[Beowulf] g77 limits...

Jim Lux James.P.Lux at jpl.nasa.gov
Fri Feb 24 07:23:05 PST 2006


At 10:06 PM 2/23/2006, Robert G. Brown wrote:
>On Thu, 23 Feb 2006, Greg Lindahl wrote:
>
>Some are stricter, do more type checking, protect the programmer against
>their own mistakes, force the programmer to use a style that can be
>automatically optimized for them at the compiler level more easily,
>match up better to "formula translation" or some other desired base
>procedural/object oriented/list oriented paradigm.  And I don't mean
>just fortran -- C++ has many of these advantages as well.  Pascal was
>downright fascist about types and declarations, the two or three times I
>coded toy projects in pascal before I ran from the room screaming Sieg
>Heil and burned my pascal manual as the object of demonic mind control
>that it was.

If you liked Pascal, then you'd love Ada..  Ada had real potential for a 
while, forced good design with very strong typing, but couldn't evolve fast 
enough to accommodate all the weird and wonderful things going on the C 
world.  It also prevented you from doing all those nifty little tricks 
{like doing an entiire sieve of Erastothenes in a for();}, all in the name 
of producing code without side effects.  In C (or assembler) you've got the 
freedom to perform a task in dozens of ways, each of which has slightly 
different side effects.  In Ada (or, really, Pascal, from which it's sort 
of derived), there is usually one, and only, one way to do something.
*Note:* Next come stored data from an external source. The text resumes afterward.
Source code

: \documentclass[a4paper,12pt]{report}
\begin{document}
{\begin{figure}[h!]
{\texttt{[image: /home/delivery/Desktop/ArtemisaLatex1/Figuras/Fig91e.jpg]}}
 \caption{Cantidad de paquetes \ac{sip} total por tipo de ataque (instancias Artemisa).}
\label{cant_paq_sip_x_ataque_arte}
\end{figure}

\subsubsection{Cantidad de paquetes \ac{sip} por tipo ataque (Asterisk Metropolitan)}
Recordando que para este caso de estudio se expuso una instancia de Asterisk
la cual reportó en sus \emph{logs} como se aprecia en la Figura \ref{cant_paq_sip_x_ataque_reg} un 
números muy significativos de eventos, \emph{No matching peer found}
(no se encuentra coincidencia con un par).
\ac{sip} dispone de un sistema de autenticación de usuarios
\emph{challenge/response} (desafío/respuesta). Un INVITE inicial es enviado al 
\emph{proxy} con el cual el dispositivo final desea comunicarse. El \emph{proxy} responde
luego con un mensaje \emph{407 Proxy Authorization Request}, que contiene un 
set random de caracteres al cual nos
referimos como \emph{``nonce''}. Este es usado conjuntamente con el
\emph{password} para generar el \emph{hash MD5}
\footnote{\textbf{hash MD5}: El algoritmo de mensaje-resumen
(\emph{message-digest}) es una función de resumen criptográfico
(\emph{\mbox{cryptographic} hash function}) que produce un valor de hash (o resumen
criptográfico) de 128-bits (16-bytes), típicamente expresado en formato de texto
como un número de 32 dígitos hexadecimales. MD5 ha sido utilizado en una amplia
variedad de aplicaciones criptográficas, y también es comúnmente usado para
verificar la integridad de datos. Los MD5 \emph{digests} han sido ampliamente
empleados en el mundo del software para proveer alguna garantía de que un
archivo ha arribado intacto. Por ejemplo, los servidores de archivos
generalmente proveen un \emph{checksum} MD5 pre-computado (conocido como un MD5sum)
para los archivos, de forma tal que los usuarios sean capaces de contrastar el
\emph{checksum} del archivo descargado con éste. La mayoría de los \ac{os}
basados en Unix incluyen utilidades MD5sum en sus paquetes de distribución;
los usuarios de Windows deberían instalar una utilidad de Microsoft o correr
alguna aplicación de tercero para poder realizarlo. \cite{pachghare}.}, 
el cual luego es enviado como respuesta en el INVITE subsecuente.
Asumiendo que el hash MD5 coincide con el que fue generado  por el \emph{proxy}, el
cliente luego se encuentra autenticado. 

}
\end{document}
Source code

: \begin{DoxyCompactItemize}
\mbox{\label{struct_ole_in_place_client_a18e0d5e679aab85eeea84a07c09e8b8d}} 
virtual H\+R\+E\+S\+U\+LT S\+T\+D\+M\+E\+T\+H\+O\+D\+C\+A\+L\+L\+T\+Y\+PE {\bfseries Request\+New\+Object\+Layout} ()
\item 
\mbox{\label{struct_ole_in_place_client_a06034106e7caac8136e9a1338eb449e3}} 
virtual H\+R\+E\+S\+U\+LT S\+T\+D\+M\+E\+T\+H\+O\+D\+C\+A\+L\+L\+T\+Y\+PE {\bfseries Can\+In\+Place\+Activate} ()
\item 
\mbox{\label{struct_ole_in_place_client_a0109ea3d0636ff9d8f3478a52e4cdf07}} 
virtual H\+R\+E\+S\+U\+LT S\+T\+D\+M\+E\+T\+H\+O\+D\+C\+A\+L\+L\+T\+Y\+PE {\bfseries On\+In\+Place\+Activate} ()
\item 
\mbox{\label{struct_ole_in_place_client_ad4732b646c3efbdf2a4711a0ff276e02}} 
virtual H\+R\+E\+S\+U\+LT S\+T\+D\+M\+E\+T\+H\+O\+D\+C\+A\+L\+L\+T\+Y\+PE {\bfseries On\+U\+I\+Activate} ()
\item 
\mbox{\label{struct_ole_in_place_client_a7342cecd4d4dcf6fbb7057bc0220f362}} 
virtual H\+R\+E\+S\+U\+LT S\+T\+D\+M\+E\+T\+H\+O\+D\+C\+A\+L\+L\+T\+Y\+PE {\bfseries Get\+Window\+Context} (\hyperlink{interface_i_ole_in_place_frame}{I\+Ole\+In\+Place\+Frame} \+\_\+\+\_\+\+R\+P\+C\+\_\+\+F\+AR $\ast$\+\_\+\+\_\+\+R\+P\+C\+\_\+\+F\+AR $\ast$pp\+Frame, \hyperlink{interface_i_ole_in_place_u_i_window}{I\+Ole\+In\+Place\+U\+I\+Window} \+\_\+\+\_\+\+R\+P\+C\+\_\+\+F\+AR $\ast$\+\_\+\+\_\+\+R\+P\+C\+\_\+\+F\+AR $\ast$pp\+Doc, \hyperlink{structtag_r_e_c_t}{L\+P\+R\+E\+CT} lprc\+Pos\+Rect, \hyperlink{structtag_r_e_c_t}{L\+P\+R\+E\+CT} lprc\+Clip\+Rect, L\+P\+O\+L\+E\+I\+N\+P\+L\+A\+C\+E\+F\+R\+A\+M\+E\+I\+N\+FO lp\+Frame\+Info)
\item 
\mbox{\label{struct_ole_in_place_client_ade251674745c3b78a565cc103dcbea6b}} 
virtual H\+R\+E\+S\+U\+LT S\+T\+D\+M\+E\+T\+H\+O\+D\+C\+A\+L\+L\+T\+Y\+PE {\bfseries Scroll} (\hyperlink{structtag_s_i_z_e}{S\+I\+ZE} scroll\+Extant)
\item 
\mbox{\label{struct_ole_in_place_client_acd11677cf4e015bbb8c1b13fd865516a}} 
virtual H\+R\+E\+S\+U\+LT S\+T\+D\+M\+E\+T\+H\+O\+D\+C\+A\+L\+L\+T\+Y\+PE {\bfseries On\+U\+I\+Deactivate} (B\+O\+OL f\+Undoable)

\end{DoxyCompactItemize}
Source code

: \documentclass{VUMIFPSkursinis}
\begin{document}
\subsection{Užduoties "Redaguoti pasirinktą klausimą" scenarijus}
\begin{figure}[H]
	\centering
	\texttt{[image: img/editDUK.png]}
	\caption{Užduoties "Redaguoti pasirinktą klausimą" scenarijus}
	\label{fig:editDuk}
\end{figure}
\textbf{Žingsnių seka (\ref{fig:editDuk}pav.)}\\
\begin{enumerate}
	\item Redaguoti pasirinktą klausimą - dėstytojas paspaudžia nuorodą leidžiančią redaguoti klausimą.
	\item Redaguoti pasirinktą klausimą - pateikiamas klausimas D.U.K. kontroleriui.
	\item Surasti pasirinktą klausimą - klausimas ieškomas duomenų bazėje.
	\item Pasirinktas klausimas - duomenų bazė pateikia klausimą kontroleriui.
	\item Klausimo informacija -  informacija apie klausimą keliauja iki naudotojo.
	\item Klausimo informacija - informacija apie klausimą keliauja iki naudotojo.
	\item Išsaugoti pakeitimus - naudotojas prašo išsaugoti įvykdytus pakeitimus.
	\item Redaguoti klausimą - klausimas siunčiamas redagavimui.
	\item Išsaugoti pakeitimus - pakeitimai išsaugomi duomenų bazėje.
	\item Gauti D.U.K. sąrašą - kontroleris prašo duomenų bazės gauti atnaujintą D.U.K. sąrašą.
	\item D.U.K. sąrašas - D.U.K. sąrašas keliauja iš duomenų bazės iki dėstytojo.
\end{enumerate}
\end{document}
There was even a stripped down microcomputer version of Ada (Janus) which I 
loved, but it died. Janus couldn't be called Ada, because it didn't support 
the full language, and hadn't passed the DoD validation suite, but it was 
Ada, nonetheless, and it was wonderful for having all the nice object 
oriented stuff (overloading, etc.), dynamic memory allocation (but with 
guaranteed safe pointers), and it made halfway decent executables.  Ada has 
the unfortunate association with the DoD, too.  There was a surprising 
amount of resistance on the part of some coders from working in a language 
developed by and for "imperialist war mongers".  {Bizarre fantasy: Imagine 
Richard Stallman advocating for Ada, based on it's elegance}


>Then there are languages -- well, there is C -- with LESS of all of the
>above -- less strict rules, more freedom, more danger to the programmer,
>more accessible power, harder to optimize at the compiler level, perhaps
>easier for the USER to optimize as there isn't a lot of room between C
>and assembler.


Long live Iverson's "A Programming Language"...funky keyboard and all.  I 
spent a happy summer grinding out APL code on IBMs first "portable personal 
computer" (the 5100).  (IBM's first "personal" computer, as in intended to 
be used by one person, at a time, by that person, was probably the 1130)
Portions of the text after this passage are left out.